Two monarch giant sequoias that are known as “The Orphans” in Calaveras Big Trees State Park are alive and surrounded by seedlings one year after a prescribed burn left them with “significant scorch” damage.
A group of scientists made the trek to the North Grove, located just over 100 miles southeast of Sacramento, in early October and documented the state of the two trees and the seedlings.
“Sequoia regeneration is one key forest management goal in (the park), and witnessing the results of the burn program through this new growth shows the importance of fire in the ecosystem,” said Danielle Gerhart, the Central Valley District Superintendent of the state parks system.

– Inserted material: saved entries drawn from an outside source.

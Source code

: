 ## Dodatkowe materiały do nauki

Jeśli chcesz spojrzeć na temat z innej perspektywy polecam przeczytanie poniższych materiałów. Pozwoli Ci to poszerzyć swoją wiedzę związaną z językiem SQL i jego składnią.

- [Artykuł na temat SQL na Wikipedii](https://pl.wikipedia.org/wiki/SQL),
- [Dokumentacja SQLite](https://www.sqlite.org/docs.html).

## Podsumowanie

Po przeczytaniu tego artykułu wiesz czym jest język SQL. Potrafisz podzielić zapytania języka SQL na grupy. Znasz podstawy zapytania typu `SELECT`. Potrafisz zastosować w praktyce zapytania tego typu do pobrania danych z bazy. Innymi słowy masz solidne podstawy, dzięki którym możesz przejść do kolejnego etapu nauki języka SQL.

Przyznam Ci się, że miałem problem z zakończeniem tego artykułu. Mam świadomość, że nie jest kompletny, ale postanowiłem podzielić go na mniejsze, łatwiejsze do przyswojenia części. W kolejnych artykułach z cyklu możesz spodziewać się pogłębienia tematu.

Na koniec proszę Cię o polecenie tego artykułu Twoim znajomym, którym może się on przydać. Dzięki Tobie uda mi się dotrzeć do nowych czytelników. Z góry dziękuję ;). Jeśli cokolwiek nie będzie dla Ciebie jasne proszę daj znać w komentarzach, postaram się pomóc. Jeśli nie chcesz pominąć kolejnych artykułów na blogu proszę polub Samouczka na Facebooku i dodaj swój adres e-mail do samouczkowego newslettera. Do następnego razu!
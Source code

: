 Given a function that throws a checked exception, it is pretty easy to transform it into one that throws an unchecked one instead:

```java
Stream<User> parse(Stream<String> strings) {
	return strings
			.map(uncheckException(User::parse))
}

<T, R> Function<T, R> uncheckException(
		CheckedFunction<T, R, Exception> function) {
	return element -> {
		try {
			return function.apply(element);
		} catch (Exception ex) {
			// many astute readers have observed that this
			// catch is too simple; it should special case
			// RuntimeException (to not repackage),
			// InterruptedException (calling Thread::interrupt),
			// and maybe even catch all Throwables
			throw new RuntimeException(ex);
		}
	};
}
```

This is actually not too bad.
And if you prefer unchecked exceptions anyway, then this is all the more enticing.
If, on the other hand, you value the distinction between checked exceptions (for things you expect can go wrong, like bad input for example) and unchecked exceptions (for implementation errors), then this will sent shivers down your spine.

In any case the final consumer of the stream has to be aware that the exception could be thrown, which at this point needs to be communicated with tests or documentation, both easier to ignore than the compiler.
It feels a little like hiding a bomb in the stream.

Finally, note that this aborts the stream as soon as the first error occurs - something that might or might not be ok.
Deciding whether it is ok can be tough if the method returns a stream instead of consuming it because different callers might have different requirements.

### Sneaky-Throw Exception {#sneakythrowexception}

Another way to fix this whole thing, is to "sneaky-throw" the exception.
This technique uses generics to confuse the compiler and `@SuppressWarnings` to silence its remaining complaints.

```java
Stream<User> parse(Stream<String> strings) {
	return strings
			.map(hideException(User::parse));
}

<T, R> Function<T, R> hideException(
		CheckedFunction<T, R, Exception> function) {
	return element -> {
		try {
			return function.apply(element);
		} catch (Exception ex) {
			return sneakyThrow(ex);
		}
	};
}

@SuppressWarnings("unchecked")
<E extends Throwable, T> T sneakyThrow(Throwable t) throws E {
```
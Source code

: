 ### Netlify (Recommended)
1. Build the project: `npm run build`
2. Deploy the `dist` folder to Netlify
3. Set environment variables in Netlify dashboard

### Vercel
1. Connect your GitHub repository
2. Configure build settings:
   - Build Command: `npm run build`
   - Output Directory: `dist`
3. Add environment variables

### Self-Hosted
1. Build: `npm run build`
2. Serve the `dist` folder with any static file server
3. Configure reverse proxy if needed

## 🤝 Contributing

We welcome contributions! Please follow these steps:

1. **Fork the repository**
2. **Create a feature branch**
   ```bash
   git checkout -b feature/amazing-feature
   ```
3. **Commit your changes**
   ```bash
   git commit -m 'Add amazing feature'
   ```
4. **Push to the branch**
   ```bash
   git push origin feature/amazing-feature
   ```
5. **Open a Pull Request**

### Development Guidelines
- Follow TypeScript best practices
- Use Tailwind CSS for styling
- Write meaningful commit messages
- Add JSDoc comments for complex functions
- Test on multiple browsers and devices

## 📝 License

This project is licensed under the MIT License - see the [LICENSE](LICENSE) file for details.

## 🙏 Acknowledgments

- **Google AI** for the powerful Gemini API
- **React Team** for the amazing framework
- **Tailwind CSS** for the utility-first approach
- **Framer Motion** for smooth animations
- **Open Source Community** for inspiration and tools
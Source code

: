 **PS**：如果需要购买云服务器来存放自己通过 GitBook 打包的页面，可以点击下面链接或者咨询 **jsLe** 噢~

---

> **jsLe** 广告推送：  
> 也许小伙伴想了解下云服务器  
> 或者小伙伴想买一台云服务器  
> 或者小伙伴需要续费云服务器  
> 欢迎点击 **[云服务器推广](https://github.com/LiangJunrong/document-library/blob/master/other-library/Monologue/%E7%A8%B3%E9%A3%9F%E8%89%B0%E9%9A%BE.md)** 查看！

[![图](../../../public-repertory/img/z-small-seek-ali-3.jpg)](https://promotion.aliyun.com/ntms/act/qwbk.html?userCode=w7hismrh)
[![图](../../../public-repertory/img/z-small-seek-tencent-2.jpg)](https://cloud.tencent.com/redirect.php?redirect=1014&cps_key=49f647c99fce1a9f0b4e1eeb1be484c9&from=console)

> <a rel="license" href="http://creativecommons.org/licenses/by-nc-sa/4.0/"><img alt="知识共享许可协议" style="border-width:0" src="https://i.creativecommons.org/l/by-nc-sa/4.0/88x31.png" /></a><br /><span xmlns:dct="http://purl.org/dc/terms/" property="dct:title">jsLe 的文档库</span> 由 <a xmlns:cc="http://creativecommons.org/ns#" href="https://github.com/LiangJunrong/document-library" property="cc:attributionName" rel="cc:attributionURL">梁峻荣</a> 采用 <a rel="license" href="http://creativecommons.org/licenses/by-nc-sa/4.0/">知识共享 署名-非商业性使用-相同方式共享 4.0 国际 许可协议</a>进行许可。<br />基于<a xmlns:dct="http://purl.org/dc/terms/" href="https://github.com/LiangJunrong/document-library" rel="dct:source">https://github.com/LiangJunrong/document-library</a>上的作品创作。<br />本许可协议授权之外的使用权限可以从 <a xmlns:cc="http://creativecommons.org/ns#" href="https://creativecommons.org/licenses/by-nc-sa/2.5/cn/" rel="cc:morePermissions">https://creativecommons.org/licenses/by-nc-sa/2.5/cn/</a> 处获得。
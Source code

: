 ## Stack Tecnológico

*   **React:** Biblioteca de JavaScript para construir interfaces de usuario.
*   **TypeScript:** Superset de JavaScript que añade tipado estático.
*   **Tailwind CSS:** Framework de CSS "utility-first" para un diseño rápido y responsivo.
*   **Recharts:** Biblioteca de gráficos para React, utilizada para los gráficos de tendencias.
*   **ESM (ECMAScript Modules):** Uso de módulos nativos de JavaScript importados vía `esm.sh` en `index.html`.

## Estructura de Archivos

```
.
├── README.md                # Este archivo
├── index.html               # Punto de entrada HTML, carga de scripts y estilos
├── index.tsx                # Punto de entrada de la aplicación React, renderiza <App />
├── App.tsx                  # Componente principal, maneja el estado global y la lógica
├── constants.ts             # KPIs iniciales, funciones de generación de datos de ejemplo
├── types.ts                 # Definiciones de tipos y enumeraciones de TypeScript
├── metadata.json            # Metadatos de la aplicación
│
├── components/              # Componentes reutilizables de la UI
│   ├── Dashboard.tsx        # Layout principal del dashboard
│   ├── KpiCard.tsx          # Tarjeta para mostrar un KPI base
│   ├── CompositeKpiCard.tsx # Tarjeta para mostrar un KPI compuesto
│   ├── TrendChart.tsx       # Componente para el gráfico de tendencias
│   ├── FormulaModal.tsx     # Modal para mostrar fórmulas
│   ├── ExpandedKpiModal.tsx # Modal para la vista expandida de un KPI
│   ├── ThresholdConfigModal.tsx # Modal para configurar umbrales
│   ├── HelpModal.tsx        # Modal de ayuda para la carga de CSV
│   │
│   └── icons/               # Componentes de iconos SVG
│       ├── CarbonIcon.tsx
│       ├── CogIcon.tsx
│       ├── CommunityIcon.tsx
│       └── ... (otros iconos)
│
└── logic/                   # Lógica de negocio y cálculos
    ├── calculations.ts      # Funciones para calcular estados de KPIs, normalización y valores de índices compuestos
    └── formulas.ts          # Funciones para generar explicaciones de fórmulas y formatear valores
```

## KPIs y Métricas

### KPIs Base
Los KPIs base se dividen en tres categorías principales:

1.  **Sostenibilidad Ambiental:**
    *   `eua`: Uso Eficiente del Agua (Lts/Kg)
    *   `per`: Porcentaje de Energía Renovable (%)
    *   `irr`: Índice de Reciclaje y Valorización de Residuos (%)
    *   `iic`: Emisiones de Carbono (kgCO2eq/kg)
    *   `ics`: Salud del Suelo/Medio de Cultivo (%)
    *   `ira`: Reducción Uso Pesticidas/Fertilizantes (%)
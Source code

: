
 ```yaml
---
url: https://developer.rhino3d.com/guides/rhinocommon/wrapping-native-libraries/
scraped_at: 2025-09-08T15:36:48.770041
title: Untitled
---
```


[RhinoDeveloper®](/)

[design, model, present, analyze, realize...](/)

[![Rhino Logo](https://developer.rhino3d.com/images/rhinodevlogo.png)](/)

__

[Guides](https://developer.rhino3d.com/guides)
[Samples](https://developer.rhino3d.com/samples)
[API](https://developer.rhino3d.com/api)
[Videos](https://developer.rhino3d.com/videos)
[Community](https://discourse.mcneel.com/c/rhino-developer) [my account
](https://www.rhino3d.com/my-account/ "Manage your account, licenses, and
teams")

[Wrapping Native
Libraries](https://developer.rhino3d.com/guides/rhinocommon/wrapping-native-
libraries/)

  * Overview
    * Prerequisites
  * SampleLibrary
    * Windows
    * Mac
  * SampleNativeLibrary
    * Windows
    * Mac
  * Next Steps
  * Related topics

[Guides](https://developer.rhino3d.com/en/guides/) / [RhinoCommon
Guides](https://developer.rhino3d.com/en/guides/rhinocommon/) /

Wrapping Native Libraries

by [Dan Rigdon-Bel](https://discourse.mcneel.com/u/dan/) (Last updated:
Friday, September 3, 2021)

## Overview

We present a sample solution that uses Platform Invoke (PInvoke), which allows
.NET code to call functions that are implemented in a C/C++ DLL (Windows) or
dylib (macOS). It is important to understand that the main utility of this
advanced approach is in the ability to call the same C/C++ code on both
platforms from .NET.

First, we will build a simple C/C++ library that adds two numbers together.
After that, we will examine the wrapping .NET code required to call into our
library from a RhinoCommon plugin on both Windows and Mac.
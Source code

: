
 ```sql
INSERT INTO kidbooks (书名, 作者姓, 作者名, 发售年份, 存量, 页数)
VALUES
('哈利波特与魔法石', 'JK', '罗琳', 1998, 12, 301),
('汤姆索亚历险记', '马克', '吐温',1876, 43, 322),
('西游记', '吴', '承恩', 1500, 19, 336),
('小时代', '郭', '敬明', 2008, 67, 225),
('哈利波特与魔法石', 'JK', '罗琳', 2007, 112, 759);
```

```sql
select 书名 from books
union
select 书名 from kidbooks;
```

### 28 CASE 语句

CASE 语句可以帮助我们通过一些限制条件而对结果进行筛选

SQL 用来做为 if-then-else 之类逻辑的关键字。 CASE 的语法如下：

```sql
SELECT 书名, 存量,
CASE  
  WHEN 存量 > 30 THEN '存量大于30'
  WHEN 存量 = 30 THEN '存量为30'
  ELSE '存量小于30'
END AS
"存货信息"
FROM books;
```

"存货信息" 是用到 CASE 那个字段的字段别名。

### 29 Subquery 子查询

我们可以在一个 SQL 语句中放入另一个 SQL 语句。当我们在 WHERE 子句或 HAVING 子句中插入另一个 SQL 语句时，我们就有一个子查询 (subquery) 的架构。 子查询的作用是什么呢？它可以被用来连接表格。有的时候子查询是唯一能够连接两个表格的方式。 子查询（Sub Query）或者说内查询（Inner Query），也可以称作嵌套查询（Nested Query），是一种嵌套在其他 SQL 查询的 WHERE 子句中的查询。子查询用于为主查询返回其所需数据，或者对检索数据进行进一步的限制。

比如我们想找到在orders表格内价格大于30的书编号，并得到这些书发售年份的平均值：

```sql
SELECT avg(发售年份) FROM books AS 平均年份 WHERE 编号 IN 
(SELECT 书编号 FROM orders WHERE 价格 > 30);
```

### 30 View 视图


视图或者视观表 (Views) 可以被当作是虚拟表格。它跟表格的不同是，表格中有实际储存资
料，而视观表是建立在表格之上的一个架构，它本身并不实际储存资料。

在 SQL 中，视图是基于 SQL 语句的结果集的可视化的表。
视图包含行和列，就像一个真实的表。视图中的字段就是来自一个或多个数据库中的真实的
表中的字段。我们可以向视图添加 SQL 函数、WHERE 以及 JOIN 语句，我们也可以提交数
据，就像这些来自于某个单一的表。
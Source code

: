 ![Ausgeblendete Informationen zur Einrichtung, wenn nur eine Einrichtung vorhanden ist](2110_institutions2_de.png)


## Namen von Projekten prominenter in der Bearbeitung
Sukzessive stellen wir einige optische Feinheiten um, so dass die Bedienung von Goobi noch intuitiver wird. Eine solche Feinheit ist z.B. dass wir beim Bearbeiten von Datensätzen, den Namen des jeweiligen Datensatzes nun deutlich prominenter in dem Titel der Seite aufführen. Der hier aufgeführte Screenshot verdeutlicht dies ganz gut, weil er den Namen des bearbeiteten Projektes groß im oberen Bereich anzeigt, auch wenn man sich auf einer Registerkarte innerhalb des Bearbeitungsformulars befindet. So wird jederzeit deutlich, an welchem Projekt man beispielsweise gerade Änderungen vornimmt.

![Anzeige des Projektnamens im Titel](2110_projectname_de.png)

Wildfires, which have burned millions of acres of California forest land in the last two decades, are very much a part of nature and are key in the reproduction of sequoias, according to state parks officials.
Fires kill some of the trees and plants, allowing the survivors to receive more energy, and allowing more sunlight to reach the young vegetation.
The heat from the fires also opens sequoia cones, which then release seeds.
In recent years, California has increased the amount of prescribed fires, which are controlled by fire crews, to help in this natural process and to reduce the amount of fuels that could burn when a wildfire breaks out.
“Sometimes there are minimal losses of ancient trees even in a restorative prescribed fire,” said Kristen Shive, one of the scientists who visited the North Grove. “Giant sequoias are not museum pieces, and some mortality is part of this living, dynamic ecosystem.”
“But the potential for minimal losses in prescribed fire is far preferable to the thousands of ancient trees that were killed in 2020 and 2021, when fuel-loaded forests burned in severe wildfires.”